“Because de Redskins take dem scalps, an’ dey all dead.”

“That settles the question,” said I. “But now let’s look at the canoe.”

On examining it, we found several ugly-looking cracks, which, had we launched it, would have admitted the water in an inconvenient manner. With other articles in the canoe, we discovered a small iron pot, which had evidently been used for boiling pitch. We were not long in tapping a pine-tree, and obtaining as much pitch as we required, with some gum the black collected.

We made up a fire on a mud-bank, left dry by the falling waters, from which we disturbed half-a-dozen alligators who had been taking their siesta on it. It required our united strength to get the canoe up to the spot, when, turning it up, we stopped the leaks in the best way we could. Having done so, we launched it, and found that it floated very well. The black suggested that we should supply ourselves with a quantity of pitch-pine-torches, which we would find useful should we wish to proceed by night, or to assist in keeping alligators and wild beasts at a distance. He and Tim soon procured an ample supply. As it was by this time almost dark, and too late to start, we agreed to sleep in the canoe alongside the bank. We proposed to have a fire burning all night, to keep the alligators at bay. The black declared there was no risk; but Tim and I, not being so confident on that point, resolved to keep watch, rather than trust to our black friend. As soon as supper was served, he threw himself down in the bottom of the canoe, and was soon fast asleep. It was providential that we did keep watch; for scarcely an hour had passed when a “’gator,” as Tim called it, swimming down the stream, was attracted by the smell of the remains of our supper, and, in spite of the fire, landed on the opposite side of the bank to which we were secured. Had we been all asleep, he would very likely have snapped up one of us. We shouted at the top of our voices, and threw fire-brands at his ugly face, which compelled him to retreat to his native element. He and his relatives kept up a horrible roar for several hours. We could hear their jaws clashing together as they snapped at their prey. Our shouts awoke the black, who, jumping up, very nearly tumbled overboard before he knew where he was.

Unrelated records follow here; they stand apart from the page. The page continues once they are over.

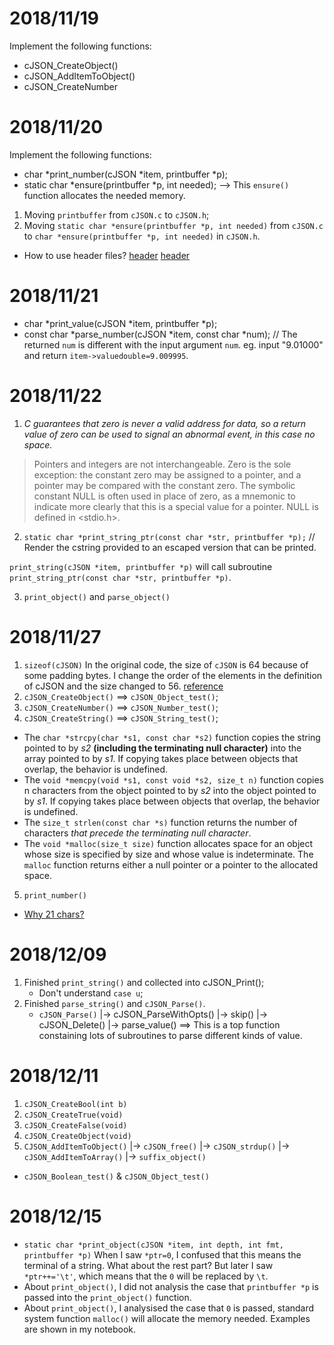 
# 2018/11/19
Implement the following functions:
* cJSON_CreateObject()
* cJSON_AddItemToObject()
* cJSON_CreateNumber

# 2018/11/20
Implement the following functions:
* char *print_number(cJSON *item, printbuffer *p);
* static char *ensure(printbuffer *p, int needed);	--> This `ensure()` function allocates the needed memory.

1. Moving `printbuffer` from `cJSON.c` to `cJSON.h`;
2. Moving `static char *ensure(printbuffer *p, int needed)` from `cJSON.c` to `char *ensure(printbuffer *p, int needed)` in `cJSON.h`.

* How to use header files? [header](https://gcc.gnu.org/onlinedocs/cpp/Header-Files.html#Header-Files) [header](http://www.gnu.org/software/libc/manual/html_node/Header-Files.html)

# 2018/11/21
* char *print_value(cJSON *item, printbuffer *p);
* const char *parse_number(cJSON *item, const char *num); // The returned `num` is different with the input argument `num`.
eg. input "9.01000" and return `item->valuedouble=9.009995`.

# 2018/11/22
1. *C guarantees that zero is never a valid address for data, so a return value of zero can be used to signal an abnormal event, in this case no space.*
> Pointers and integers are not interchangeable. Zero is the sole exception: the constant zero may be assigned to a pointer, and a pointer may be compared with the constant zero. The symbolic constant NULL is often used in place of zero, as a mnemonic to indicate more clearly that this is a special value for a pointer. NULL is defined in <stdio.h>. 
2. `static char *print_string_ptr(const char *str, printbuffer *p);`  // Render the cstring provided to an escaped version that can be printed.

`print_string(cJSON *item, printbuffer *p)` will call subroutine `print_string_ptr(const char *str, printbuffer *p)`.

3. `print_object()` and `parse_object()`

# 2018/11/27
1. `sizeof(cJSON)`
	In the original code, the size of `cJSON` is 64 because of some padding bytes. I change the order of the elements in the definition of cJSON and the size changed to 56. [reference](https://stackoverflow.com/questions/119123/why-isnt-sizeof-for-a-struct-equal-to-the-sum-of-sizeof-of-each-member)
2. `cJSON_CreateObject()` ==> `cJSON_Object_test()`;
3. `cJSON_CreateNumber()` ==> `cJSON_Number_test()`;
4. `cJSON_CreateString()` ==> `cJSON_String_test()`;
* The `char *strcpy(char *s1, const char *s2)` function copies the string pointed to by *s2* **(including the terminating null character)** into the array pointed to by *s1*. If copying takes place between objects that overlap, the behavior is undefined.
* The `void *memcpy(void *s1, const void *s2, size_t n)` function copies n characters from the object pointed to by *s2* into the object pointed to by *s1*. If copying takes place between objects that overlap, the behavior is undefined.
* The `size_t strlen(const char *s)` function returns the number of characters *that precede the terminating null character*.
* The `void *malloc(size_t size)` function allocates space for an object whose size is specified by size and whose value is indeterminate. The `malloc` function returns either a null pointer or a pointer to the allocated space.
5. `print_number()` 
* [Why 21 chars?](http://mathcentral.uregina.ca/QQ/database/QQ.02.06/trang1.html)


# 2018/12/09
1. Finished `print_string()` and collected into cJSON_Print();
	* Don't understand `case u`;
2. Finished `parse_string()` and `cJSON_Parse()`.
	* `cJSON_Parse()`
		|-> cJSON_ParseWithOpts()
			|-> skip()
			|-> cJSON_Delete()
			|-> parse_value()	==> This is a top function constaining lots of subroutines to parse different kinds of value.

# 2018/12/11
1. `cJSON_CreateBool(int b)`
2. `cJSON_CreateTrue(void)`
3. `cJSON_CreateFalse(void)`
4. `cJSON_CreateObject(void)`
5. `CJSON_AddItemToObject()`
	|-> `cJSON_free()`
	|-> `cJSON_strdup()`
	|-> `cJSON_AddItemToArray()`
			|-> `suffix_object()`
* `cJSON_Boolean_test()` & `cJSON_Object_test()`

# 2018/12/15
* `static char *print_object(cJSON *item, int depth, int fmt, printbuffer *p)`
When I saw `*ptr=0`, I confused that this means the terminal of a string. What about the rest part? But later I saw `*ptr++='\t'`, which means that the `0` will be replaced by `\t`.
* About `print_object()`, I did not analysis the case that `printbuffer *p` is passed into the `print_object()` function.
* About `print_object()`, I analysised the case that `0` is passed, standard system function `malloc()` will allocate the memory needed.
Examples are shown in my notebook.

“De ’gators no come here,” he said, when we told him what had made us cry out.

“Don’t they, my boy!” exclaimed Tim; “see! what’s that?”

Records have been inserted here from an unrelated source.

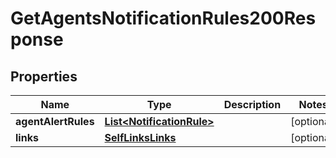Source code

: 

# GetAgentsNotificationRules200Response


## Properties

| Name | Type | Description | Notes |
|------------ | ------------- | ------------- | -------------|
|**agentAlertRules** | [**List&lt;NotificationRule&gt;**](NotificationRule.md) |  |  [optional] |
|**links** | [**SelfLinksLinks**](SelfLinksLinks.md) |  |  [optional] |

At this moment a huge alligator shoved his snout above the surface, eyeing the canoe as if he should like to snap up it and us together. The black after this did not sleep as soundly as before; and Tim and I agreed that if the monsters abounded all down the river as they did near its head-waters, we should have a wakeful time of it.

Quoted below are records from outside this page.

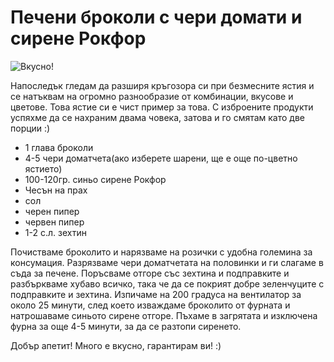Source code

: # Печени броколи с чери домати и сирене Рокфор

![Вкусно!](/images/2018/10/FFA05ECB-ACB4-4D3E-B416-8C1C9FC20D1A.jpeg "Да Ви е сладко!")

Напоследък гледам да разширя кръгозора си при безмесните ястия и се натъквам на огромно разнообразие от комбинации, вкусове и цветове. Това ястие си е чист пример за това. С изброените продукти успяхме да се нахраним двама човека, затова и го смятам като две порции :) 

<ul>
	<li>1 глава броколи</li>
	<li>4-5 чери доматчета(ако изберете шарени, ще е още по-цветно ястието)</li>
	<li>100-120гр. синьо сирене Рокфор</li>
	<li>Чесън на прах</li>
	<li>сол</li>
	<li>черен пипер</li>
	<li>червен пипер</li>
	<li>1-2 с.л. зехтин</li>

</ul>

Почистваме броколито и нарязваме на розички с удобна големина за консумация. Разрязваме чери доматчетата на половинки и ги слагаме в съда за печене. Поръсваме отгоре със зехтина и подправките и разбъркваме хубаво всичко, така че да се покрият добре зеленчуците с подправките и зехтина. Изпичаме на 200 градуса на вентилатор за около 25 минути, след което изваждаме броколито от фурната и натрошаваме синьото сирене отгоре. Пъхаме в загрятата и изключена фурна за още 4-5 минути, за да се разтопи сиренето.

Добър апетит! Много е вкусно, гарантирам ви! :)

Morning, however, came at last. Our guide was as anxious to return home as we were to proceed on our voyage. He again charged us before parting not to mention having met with him and his companions, thus convincing us of what we had before suspected, that they were runaway slaves. We should have been very ungrateful had we not given him the required assurances, agreeing that we would merely state the fact that we had found the canoe on the bank of the river, and that as, from the time it had been there, its owners were not likely to return, we had appropriated it.

The black, having wished us good-bye, commenced his journey through the forest; while we, shoving off from the bank, began to paddle down the sluggish stream. We kept in the centre, where the current appeared strongest, resolving to paddle all day so as to lose no time. Often our progress was stopped by immense quantities of water-lilies and other aquatic plants which spread over the stream; and in many places it was so shallow that we could touch the bottom with our paddles. Here the water was of a rich brown colour, in many places with a green scum on it, which so completely concealed the alligators moving beneath the surface that we ran against several of the monsters, the whisk of whose tails sent the water flying over us, and very nearly, on more than one occasion, upset the canoe. How we longed for ammunition to kill some of the water-fowl which rose from the sedgy shores! Sometimes our course led us through immense expanses of marsh covered with saw-grass, with here and there islands formed by uprooted trees, brushwood, and reeds matted together. In other places the vegetation which clothed both sides of the river was rich and beautiful in the extreme. Sometimes we found ourselves sweeping by the edge of a cypress swamp, huge trunks, or “knees,” as the distorted stems are called, projecting far into the water, and we had to keep a bright look-out not to run against them.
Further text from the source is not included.